■ Your goal ■
Retype the listing below exactly, beginning at the line that contains "一定记住，不要写范围。" and ending with its last line.

■ Records to process ■
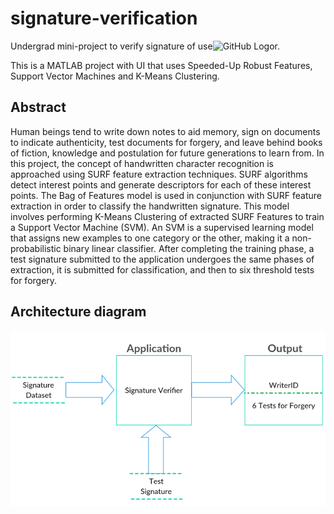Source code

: # signature-verification
Undergrad mini-project to verify signature of use![GitHub Logo](/images/logo.png)r.

This is a MATLAB project with UI that uses Speeded-Up Robust Features, Support Vector Machines and K-Means Clustering.

## Abstract
Human beings tend to write down notes to aid memory, sign on documents to indicate authenticity, test documents for forgery, and leave behind books of fiction, knowledge and postulation for future generations to learn from. In this project, the concept of handwritten character recognition is approached using SURF feature extraction techniques. SURF algorithms detect interest points and generate descriptors for each of these interest points. The Bag of Features model is used in conjunction with SURF feature extraction in order to classify the handwritten signature. This model involves performing K-Means Clustering of extracted SURF Features to train a Support Vector Machine (SVM). An SVM is a supervised learning model that assigns new examples to one category or the other, making it a non-probabilistic binary linear classifier. After completing the training phase, a test signature submitted to the application undergoes the same phases of extraction, it is submitted for classification, and then to six threshold tests for forgery.

## Architecture diagram
![Architecture diagram](/images/diagram.png)

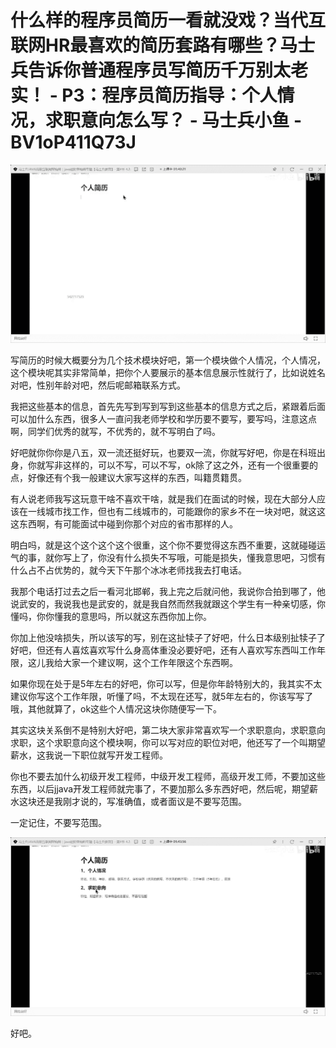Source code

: # 什么样的程序员简历一看就没戏？当代互联网HR最喜欢的简历套路有哪些？马士兵告诉你普通程序员写简历千万别太老实！ - P3：程序员简历指导：个人情况，求职意向怎么写？ - 马士兵小鱼 - BV1oP411Q73J

![](img/50cf2e5e3a604747b37186eb889b97bf_0.png)

写简历的时候大概要分为几个技术模块好吧，第一个模块做个人情况，个人情况，这个模块呢其实非常简单，把你个人要展示的基本信息展示性就行了，比如说姓名对吧，性别年龄对吧，然后呢邮箱联系方式。

我把这些基本的信息，首先先写到写到写到这些基本的信息方式之后，紧跟着后面可以加什么东西，很多人一直问我老师学校和学历要不要写，要写吗，注意这点啊，同学们优秀的就写，不优秀的，就不写明白了吗。

好吧就你你你是八五，双一流还挺好玩，也要双一流，你就写好吧，你是在科班出身，你就写非这样的，可以不写，可以不写，ok除了这之外，还有一个很重要的点，好像还有个我一般建议大家写这样的东西，叫籍贯籍贯。

有人说老师我写这玩意干啥不喜欢干啥，就是我们在面试的时候，现在大部分人应该在一线城市找工作，但也有二线城市的，可能跟你的家乡不在一块对吧，就这这这东西啊，有可能面试中碰到你那个对应的省市那样的人。

明白吗，就是这个这个这个这个很重，这个你不要觉得这东西不重要，这就碰碰运气的事，就你写上了，你没有什么损失不写哦，可能是损失，懂我意思吧，习惯有什么占不占优势的，就今天下午那个冰冰老师找我去打电话。

我那个电话打过去之后一看河北邯郸，我上完之后就问他，我说你合拍到哪了，他说武安的，我说我也是武安的，就是我自然而然我就跟这个学生有一种亲切感，你懂吗，你你懂我的意思吗，所以就这东西你加上你。

你加上他没啥损失，所以该写的写，别在这扯犊子了好吧，什么日本级别扯犊子了好吧，但还有人喜炫喜欢写什么身高体重没必要好吧，还有人喜欢写东西叫工作年限，这儿我给大家一个建议啊，这个工作年限这个东西啊。

如果你现在处于是5年左右的好吧，你可以写，但是你年龄特别大的，我其实不太建议你写这个工作年限，听懂了吗，不太现在还写，就5年左右的，你该写写了哦，其他就算了，ok这些个人情况这块你随便写一下。

其实这块关系倒不是特别大好吧，第二块大家非常喜欢写一个求职意向，求职意向求职，这个求职意向这个模块啊，你可以写对应的职位对吧，他还写了一个叫期望薪水，这我说一下职位就写开发工程师。

你也不要去加什么初级开发工程师，中级开发工程师，高级开发工师，不要加这些东西，以后jjava开发工程师就完事了，不要加那么多东西好吧，然后呢，期望薪水这块还是我刚才说的，写准确值，或者面议是不要写范围。

一定记住，不要写范围。

![](img/50cf2e5e3a604747b37186eb889b97bf_2.png)

好吧。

■ Final answer ■
一定记住，不要写范围。

![](img/50cf2e5e3a604747b37186eb889b97bf_2.png)

好吧。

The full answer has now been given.